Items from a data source

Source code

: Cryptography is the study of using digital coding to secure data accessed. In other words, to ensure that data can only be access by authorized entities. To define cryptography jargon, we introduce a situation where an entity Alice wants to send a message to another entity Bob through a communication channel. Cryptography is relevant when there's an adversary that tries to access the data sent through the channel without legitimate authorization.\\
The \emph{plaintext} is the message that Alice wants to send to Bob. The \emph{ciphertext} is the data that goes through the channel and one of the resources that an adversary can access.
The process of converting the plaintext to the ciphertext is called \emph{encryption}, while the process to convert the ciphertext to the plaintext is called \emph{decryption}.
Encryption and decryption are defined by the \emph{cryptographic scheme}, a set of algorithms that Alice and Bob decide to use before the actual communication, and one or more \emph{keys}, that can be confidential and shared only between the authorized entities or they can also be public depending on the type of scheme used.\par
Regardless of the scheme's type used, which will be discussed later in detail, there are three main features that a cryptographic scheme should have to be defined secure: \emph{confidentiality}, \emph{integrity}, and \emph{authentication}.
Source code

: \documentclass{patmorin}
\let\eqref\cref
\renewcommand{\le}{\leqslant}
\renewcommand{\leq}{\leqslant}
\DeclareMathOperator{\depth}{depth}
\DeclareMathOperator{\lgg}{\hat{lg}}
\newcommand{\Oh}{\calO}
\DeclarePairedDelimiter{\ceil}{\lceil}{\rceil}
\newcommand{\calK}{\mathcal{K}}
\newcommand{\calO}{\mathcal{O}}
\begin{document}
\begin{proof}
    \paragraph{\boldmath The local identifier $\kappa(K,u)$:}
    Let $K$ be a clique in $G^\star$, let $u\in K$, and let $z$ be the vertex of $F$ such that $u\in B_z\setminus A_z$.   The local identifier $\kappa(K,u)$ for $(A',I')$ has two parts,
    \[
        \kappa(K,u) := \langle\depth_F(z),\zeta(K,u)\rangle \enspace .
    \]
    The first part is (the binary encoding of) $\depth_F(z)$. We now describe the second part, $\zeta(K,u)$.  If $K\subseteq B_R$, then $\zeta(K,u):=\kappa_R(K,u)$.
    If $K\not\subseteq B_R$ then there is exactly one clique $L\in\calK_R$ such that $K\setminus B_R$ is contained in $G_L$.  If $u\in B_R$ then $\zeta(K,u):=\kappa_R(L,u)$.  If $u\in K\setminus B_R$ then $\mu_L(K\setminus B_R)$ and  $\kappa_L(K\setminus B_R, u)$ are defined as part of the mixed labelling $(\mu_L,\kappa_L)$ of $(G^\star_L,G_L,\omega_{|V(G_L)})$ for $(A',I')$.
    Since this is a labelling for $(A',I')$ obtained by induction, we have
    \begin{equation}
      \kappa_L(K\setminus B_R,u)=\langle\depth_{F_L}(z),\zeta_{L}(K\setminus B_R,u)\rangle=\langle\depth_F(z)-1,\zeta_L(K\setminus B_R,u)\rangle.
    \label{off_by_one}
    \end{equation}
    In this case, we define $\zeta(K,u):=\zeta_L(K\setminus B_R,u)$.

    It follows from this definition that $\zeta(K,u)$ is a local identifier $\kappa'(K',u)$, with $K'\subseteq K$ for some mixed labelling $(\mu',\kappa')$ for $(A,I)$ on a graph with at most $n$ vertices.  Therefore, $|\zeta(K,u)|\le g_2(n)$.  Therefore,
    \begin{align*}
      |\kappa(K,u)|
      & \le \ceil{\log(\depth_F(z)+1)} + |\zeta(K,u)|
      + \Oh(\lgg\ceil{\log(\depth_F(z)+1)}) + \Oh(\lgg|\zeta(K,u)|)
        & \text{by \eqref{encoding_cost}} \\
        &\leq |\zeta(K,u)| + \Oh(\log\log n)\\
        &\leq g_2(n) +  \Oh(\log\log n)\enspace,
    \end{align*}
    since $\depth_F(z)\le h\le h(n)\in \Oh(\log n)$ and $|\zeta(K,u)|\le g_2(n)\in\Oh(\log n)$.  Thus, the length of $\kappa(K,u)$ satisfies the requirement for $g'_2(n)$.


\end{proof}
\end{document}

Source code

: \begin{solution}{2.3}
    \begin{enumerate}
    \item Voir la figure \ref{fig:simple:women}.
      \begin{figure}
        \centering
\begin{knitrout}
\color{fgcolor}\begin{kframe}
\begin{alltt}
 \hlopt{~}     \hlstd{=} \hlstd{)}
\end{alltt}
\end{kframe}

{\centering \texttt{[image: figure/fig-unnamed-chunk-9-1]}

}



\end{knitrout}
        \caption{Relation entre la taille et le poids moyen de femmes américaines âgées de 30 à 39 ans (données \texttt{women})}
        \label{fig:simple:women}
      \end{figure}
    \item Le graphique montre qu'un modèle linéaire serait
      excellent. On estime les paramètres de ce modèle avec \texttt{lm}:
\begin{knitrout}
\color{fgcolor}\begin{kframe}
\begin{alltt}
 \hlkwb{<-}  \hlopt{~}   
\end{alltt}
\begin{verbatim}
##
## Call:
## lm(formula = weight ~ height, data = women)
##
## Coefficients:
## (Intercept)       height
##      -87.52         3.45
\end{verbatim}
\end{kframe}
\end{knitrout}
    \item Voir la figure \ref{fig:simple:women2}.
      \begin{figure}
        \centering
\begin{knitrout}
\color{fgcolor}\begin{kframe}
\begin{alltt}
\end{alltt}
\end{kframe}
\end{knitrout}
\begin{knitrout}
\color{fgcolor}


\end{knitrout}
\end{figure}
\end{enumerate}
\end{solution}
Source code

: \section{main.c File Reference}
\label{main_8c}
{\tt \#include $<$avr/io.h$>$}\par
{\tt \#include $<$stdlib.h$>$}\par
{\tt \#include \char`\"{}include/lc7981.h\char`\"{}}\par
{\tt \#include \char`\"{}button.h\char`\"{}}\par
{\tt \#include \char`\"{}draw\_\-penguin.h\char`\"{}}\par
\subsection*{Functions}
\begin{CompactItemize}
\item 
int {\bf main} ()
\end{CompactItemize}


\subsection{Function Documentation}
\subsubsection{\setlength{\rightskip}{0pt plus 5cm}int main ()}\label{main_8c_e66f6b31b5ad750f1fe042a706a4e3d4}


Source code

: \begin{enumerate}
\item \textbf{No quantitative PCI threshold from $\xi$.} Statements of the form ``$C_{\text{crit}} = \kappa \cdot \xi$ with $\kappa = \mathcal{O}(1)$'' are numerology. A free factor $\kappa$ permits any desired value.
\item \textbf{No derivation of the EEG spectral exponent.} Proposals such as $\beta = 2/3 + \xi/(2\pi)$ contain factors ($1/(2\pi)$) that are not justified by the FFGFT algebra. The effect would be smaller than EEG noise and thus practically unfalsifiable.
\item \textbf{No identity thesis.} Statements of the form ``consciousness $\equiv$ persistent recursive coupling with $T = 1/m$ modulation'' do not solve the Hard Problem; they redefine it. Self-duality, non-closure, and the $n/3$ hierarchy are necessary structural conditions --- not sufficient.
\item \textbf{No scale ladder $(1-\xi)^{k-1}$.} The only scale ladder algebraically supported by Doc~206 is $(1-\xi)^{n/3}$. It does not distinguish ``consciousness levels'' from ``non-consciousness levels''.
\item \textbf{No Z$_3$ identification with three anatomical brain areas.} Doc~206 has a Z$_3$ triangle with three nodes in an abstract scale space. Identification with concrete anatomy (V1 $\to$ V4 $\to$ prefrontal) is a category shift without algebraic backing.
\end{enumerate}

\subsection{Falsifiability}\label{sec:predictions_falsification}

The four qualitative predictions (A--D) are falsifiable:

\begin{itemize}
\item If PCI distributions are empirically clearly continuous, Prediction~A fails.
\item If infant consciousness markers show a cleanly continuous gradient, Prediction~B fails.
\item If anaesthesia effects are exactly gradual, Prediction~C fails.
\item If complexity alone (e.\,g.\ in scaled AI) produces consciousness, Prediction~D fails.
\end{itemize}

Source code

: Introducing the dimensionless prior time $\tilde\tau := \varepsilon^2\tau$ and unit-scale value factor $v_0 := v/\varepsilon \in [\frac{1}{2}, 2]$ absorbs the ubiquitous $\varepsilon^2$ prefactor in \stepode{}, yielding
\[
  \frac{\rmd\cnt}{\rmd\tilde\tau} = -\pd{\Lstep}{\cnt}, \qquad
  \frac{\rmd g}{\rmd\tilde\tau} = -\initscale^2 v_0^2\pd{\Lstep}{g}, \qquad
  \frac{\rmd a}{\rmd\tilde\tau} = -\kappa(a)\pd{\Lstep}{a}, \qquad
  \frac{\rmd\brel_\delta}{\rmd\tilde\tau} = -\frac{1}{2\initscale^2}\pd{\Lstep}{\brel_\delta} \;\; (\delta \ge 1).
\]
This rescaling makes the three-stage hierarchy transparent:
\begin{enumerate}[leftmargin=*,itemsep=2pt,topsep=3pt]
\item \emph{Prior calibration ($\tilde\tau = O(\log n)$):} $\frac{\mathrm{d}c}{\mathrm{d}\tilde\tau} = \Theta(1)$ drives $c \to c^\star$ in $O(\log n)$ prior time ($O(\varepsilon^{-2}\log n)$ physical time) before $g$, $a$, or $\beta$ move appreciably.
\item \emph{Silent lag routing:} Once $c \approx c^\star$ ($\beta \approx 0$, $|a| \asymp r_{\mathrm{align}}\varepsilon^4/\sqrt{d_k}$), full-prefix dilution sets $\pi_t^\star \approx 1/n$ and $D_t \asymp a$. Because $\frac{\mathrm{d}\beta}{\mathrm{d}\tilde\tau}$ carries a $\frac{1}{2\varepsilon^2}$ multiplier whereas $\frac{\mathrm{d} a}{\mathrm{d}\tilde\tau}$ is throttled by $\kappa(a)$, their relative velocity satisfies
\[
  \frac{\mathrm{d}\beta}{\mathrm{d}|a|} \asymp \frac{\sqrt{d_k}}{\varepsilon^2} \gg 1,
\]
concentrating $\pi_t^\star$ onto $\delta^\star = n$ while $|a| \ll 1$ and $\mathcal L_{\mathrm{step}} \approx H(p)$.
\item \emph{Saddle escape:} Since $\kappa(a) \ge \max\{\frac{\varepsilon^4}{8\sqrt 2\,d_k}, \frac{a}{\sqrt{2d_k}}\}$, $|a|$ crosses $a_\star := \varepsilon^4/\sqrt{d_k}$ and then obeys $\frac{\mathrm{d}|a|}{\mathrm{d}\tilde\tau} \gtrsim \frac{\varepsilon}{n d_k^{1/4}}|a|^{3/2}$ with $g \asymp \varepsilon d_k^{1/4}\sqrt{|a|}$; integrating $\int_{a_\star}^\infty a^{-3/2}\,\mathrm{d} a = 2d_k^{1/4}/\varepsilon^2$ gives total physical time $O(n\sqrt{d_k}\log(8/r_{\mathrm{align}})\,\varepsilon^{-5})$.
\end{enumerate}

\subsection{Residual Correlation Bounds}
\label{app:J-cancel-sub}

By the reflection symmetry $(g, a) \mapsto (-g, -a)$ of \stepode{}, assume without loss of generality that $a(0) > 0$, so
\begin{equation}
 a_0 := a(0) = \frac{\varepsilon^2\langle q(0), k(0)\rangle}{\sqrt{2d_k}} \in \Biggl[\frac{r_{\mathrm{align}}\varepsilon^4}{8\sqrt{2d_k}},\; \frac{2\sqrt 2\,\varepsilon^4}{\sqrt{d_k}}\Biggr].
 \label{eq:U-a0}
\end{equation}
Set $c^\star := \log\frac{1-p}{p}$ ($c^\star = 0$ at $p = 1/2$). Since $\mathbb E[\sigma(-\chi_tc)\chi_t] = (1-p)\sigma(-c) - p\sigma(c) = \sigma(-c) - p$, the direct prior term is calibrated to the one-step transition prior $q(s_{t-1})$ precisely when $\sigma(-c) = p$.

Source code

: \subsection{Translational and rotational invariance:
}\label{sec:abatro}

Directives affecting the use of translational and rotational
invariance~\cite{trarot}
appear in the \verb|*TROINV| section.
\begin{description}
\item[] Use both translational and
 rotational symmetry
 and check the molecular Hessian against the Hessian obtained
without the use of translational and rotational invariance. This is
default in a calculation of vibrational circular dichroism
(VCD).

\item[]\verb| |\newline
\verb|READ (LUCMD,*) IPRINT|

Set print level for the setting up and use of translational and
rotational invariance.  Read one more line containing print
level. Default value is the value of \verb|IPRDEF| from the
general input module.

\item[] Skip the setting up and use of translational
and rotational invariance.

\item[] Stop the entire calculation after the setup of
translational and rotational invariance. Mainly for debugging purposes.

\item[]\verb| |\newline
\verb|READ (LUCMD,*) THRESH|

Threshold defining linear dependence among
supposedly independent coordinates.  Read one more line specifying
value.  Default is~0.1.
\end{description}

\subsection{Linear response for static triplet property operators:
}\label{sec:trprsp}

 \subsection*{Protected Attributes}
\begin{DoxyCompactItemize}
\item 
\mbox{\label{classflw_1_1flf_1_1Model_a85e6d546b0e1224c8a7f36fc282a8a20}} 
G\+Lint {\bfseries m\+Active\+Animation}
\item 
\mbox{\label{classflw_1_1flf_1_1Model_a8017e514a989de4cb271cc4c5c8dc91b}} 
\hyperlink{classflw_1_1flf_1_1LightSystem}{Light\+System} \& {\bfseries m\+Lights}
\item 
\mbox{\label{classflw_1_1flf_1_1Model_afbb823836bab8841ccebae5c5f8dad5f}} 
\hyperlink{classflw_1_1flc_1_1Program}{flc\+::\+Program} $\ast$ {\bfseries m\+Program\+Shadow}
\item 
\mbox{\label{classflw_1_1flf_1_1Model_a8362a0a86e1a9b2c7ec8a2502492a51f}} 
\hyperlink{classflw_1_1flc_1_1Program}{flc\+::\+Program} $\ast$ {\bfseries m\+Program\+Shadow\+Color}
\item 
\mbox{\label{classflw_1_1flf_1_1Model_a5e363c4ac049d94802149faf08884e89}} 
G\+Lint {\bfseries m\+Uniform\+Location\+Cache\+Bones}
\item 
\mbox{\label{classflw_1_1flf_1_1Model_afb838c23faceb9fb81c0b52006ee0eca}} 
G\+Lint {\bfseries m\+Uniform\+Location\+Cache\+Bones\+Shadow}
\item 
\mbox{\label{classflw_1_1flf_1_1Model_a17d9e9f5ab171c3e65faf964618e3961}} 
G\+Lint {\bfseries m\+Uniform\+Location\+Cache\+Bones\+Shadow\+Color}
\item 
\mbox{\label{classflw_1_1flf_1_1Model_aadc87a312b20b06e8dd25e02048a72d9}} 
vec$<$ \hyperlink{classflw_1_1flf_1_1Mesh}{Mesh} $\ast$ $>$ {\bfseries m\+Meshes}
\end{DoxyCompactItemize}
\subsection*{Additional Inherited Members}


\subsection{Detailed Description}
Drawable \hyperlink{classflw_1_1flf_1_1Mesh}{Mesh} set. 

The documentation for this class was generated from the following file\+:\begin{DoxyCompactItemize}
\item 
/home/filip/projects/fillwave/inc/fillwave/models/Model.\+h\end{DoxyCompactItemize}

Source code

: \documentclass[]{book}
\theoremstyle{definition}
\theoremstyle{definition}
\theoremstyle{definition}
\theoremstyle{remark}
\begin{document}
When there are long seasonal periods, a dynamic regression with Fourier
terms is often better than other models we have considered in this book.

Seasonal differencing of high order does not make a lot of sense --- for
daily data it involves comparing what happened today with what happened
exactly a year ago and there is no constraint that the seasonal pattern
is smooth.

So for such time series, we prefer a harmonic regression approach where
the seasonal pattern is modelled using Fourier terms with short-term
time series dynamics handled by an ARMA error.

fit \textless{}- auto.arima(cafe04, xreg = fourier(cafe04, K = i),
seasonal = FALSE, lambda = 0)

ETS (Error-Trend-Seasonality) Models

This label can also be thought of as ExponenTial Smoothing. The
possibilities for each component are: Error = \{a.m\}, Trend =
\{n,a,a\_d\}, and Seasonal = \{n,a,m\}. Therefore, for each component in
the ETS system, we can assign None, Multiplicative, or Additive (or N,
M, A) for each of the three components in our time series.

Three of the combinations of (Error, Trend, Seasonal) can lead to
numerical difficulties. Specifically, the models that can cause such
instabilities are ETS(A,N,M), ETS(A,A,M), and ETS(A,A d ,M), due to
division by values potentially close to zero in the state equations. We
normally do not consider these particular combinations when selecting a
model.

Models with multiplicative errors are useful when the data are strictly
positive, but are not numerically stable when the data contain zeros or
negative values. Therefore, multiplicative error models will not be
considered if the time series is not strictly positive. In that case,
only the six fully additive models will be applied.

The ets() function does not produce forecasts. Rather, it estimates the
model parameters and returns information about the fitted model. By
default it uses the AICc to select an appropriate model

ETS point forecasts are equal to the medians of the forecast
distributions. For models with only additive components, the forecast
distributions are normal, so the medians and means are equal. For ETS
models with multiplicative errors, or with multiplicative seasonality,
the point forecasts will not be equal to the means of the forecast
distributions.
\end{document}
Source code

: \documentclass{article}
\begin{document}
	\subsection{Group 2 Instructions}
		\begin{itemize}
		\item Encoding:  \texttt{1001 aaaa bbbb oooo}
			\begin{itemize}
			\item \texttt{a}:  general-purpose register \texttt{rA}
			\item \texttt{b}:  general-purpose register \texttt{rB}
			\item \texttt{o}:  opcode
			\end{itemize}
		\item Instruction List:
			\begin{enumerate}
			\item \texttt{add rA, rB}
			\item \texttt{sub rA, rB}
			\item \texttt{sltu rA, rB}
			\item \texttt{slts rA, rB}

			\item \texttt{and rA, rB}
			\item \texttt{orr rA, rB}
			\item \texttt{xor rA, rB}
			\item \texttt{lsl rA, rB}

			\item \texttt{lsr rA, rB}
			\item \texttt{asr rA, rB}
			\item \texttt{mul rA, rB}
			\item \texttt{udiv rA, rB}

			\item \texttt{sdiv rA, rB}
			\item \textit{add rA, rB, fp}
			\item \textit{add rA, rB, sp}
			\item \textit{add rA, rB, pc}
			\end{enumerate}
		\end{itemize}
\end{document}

EXERCISE AIM
Copy, from the lines above, each one that holds "mathcal".

TASK ANSWER
\newcommand{\calK}{\mathcal{K}}
\newcommand{\calO}{\mathcal{O}}
\item \textbf{No quantitative PCI threshold from $\xi$.} Statements of the form ``$C_{\text{crit}} = \kappa \cdot \xi$ with $\kappa = \mathcal{O}(1)$'' are numerology. A free factor $\kappa$ permits any desired value.
concentrating $\pi_t^\star$ onto $\delta^\star = n$ while $|a| \ll 1$ and $\mathcal L_{\mathrm{step}} \approx H(p)$.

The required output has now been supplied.